One can assess other leaders with this schema, like Congresspeople. Both Nancy Pelosi and Mitch McConnell are active, but I'm not sure whether to consider them positive or negative. MMC once laughed over his keeping Obama from appointing a Supreme Court Justice. What might that make him?

Of other prominent Congresspeople, AOC seems very active-positive.
 
I've taken  Historical rankings of presidents of the United States and created a composite list. Here is how they fit into Barber's typology.
  • Abraham Lincoln AN
  • Franklin D. Roosevelt AP
  • George Washington PN
  • Theodore Roosevelt AP
  • Thomas Jefferson AP
  • Woodrow Wilson AN
  • Harry S. Truman AP
  • Dwight D. Eisenhower PN
  • Ronald Reagan PP
  • John F. Kennedy AP
  • John Adams AN
  • Lyndon B. Johnson AN
  • Barack Obama AP
  • James Madison PP
  • Bill Clinton AP
  • William Howard Taft PP
  • George Bush I PN
  • Jimmy Carter AP
  • Gerald Ford AP
  • Calvin Coolidge PN
  • Richard Nixon AN
  • Herbert Hoover AN
  • George Bush II AN
  • Warren G. Harding PN
  • Donald Trump AN
I tried some statistical tests, and I found a lot of overlap.
  • AP: 1/0.96 - 0.21/0.19 - 0.51/0.46 - 0.33/0.29
  • AN: 0.21/0.19 - 1/0.96 - 0.59/0.76 - 0.89/0.83
  • PP: 0.51/0.46 - 0.59/0.76 - 1/0.82 - 0.80/0.77
  • PN: 0.33/0.29 - 0.89/0.83 - 0.80/0.77 - 1/0.92
I used the T-test for means and the Mann-Whitney rank test for medians.

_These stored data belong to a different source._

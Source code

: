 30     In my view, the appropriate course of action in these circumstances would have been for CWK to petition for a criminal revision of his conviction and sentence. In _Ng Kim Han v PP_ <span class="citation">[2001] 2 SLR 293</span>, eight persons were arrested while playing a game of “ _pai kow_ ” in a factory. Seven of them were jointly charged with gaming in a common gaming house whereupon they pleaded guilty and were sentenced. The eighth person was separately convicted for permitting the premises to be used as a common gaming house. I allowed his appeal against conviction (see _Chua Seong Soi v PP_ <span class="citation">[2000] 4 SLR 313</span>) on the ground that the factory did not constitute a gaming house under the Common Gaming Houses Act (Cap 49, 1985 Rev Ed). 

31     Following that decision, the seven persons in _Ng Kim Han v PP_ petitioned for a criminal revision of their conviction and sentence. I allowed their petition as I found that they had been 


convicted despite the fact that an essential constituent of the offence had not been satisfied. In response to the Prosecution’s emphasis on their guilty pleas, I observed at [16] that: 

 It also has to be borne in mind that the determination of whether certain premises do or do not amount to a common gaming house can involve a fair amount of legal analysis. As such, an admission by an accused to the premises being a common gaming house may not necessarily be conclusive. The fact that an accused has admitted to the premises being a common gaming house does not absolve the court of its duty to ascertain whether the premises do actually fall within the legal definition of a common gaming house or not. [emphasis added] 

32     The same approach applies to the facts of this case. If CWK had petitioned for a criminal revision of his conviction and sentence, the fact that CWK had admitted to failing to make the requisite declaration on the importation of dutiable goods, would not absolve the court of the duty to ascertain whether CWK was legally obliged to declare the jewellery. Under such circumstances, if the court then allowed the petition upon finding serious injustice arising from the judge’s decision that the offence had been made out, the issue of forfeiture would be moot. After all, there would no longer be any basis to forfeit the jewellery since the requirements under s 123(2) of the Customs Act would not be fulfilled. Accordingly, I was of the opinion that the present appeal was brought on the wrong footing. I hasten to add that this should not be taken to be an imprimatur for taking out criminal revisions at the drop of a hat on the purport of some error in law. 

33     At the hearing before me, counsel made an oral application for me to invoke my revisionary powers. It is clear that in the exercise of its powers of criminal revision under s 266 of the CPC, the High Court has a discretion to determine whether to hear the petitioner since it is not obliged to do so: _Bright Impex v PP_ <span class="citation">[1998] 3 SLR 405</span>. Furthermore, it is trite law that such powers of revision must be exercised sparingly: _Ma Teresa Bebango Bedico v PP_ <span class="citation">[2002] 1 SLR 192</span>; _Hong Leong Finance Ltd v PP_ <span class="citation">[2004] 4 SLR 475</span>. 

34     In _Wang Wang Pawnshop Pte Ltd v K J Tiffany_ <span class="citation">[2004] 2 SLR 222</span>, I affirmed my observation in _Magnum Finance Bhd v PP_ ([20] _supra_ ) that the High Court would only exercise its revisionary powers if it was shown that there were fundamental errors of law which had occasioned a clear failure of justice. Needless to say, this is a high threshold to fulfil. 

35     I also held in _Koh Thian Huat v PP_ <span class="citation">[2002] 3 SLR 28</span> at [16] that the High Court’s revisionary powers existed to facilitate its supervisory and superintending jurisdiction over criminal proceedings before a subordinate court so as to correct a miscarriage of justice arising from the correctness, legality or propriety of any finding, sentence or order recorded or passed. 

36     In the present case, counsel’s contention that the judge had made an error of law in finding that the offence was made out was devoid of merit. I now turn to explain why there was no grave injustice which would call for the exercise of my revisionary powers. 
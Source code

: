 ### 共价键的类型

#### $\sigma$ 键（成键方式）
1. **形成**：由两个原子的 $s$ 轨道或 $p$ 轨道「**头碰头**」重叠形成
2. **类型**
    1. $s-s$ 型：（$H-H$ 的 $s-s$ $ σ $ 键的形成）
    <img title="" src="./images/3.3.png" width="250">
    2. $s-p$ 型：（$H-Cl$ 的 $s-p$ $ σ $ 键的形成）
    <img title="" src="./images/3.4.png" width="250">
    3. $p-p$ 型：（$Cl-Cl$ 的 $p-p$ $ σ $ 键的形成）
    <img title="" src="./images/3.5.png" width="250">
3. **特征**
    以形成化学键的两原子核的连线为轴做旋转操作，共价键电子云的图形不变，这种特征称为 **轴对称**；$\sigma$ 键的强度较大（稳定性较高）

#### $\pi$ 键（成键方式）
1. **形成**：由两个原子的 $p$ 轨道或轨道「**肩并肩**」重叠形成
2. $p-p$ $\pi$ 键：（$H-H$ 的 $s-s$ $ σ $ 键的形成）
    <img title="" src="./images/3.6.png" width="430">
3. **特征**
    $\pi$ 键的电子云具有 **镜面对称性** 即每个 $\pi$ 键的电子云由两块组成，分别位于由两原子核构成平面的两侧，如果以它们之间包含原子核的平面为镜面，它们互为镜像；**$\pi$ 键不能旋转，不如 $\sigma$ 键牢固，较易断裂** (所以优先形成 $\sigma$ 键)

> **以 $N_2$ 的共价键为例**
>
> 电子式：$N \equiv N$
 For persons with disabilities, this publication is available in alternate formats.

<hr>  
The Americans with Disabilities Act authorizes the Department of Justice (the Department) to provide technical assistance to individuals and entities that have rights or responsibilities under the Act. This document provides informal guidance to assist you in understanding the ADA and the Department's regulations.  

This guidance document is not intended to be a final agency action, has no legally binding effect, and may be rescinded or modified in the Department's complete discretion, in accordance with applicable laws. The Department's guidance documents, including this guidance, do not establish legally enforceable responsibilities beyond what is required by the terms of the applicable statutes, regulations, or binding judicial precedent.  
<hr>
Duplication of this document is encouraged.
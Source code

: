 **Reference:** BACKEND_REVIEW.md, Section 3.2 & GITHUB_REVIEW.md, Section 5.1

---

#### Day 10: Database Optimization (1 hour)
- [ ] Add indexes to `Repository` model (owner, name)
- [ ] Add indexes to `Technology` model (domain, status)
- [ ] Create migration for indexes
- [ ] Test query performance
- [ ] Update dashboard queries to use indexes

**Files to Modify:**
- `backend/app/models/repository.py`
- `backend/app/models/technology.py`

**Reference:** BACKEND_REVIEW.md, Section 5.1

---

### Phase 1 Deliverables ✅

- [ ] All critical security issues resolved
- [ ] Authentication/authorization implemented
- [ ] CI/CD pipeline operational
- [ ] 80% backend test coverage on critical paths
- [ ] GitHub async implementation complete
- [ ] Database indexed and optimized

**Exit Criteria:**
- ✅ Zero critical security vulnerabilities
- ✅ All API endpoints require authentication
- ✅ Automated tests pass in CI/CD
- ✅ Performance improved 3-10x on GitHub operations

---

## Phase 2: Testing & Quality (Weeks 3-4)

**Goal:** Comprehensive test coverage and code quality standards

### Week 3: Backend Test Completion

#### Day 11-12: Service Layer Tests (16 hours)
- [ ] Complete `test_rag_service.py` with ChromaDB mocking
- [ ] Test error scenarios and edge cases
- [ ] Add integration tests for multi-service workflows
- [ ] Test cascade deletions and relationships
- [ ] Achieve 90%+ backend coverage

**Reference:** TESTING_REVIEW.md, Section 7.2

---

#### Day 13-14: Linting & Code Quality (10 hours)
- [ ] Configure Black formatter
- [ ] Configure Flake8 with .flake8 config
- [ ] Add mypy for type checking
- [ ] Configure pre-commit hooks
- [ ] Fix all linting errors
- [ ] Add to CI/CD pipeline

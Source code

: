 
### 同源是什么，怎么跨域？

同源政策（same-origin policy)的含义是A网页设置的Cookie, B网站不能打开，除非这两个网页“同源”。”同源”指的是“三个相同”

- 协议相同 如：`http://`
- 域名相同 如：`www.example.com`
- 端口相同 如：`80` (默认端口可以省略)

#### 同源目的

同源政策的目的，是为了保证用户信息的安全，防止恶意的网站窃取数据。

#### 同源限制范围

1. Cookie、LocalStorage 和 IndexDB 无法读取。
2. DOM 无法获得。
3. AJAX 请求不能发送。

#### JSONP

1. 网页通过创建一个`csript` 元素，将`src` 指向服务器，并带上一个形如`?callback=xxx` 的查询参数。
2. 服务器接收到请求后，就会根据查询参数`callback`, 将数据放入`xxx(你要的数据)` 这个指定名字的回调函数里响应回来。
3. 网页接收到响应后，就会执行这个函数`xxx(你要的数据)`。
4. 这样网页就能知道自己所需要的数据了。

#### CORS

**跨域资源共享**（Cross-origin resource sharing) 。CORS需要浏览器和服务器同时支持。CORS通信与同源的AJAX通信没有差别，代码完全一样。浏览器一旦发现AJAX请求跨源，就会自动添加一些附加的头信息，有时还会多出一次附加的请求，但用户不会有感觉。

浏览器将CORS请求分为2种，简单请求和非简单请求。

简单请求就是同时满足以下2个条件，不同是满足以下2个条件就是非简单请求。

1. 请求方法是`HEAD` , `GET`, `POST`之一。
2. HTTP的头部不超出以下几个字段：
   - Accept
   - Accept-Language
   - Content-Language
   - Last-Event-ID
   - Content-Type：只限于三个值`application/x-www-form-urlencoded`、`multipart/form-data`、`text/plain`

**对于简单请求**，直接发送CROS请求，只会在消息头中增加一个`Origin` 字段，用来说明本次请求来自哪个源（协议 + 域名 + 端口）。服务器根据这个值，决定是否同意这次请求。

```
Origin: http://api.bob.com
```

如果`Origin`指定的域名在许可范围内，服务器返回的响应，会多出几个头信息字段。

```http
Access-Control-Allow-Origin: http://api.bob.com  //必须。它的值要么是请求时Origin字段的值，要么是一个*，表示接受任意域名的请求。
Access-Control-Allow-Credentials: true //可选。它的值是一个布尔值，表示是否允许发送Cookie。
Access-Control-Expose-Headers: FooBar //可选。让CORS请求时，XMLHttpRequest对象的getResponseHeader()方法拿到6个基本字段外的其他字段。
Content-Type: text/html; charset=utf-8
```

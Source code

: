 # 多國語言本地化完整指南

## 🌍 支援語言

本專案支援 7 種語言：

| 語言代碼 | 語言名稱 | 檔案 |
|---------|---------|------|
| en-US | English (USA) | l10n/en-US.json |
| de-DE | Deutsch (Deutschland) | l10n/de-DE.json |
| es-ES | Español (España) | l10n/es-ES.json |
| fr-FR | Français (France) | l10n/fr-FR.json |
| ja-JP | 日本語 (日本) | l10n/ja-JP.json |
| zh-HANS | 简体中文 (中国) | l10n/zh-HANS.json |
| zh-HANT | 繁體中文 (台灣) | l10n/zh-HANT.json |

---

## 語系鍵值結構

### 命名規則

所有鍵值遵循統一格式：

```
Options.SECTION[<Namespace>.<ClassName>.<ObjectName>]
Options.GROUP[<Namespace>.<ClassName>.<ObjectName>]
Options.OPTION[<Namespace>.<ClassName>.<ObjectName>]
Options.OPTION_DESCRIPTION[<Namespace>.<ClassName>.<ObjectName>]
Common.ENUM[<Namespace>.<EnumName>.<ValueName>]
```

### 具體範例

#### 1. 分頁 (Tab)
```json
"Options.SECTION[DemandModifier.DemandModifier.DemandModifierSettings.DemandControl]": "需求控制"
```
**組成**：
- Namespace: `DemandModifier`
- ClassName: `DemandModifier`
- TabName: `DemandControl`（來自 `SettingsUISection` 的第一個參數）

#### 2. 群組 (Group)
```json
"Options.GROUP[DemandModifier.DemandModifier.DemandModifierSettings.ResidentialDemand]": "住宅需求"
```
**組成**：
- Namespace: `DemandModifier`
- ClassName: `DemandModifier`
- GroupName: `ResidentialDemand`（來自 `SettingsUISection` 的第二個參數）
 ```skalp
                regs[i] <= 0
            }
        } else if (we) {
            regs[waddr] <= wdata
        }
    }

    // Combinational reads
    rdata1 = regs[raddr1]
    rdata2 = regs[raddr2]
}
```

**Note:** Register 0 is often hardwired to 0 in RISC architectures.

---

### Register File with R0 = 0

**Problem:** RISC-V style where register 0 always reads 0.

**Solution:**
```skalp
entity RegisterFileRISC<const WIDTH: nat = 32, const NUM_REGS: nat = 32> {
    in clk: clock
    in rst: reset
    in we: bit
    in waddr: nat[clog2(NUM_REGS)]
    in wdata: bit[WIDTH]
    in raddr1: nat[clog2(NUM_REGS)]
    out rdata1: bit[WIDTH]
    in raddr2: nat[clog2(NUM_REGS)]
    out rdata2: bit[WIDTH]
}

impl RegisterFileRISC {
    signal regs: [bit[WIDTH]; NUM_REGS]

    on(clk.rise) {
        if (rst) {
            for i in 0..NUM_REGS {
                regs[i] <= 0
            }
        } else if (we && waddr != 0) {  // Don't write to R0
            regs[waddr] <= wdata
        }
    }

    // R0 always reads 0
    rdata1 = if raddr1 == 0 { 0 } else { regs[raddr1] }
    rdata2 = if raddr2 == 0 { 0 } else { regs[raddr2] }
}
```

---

AP's overlapped with the others the least, with them having the most overlap with PP's.

Of the others, AN's and PP's overlapped the least, with them having a lot of overlap with PN's.

Mean/median ranks:
AP: 10.3/10.0 - AN: 15.1/16.5 - PP 13.0/14.0 - PN 14.4/17.0
 
  • Active: involved in the work of the presidency
  • Passive: tries to avoid the work of the presidency
  • Positive: enjoys the presidency
  • Negative: gets little positive from the presidency
Can't argue that Trump was negative, but not comfortable with the designation as active.
He certainly used the perks of the office, and the attention, but i don't think he ever actually undrrstood the purpose of the job.
He barely tolerated briefings, and ignored anything that didn't directly impact himself. And huge swaths of 'executive time' on his calendar, rather than 'the work of the presidency.'

All in all, strikes me as if my grandfather hired a pharmacist to run his drugstore while on vacation. If the guy was talking to customers up at the soda fountain the whole time, he was active, but not active in the work of the pharmacy. More just taking advantage of it....
 
He was active in what he liked about the Presidency, even if he was not active in what he didn't like about it. He didn't like reading briefing papers, for instance.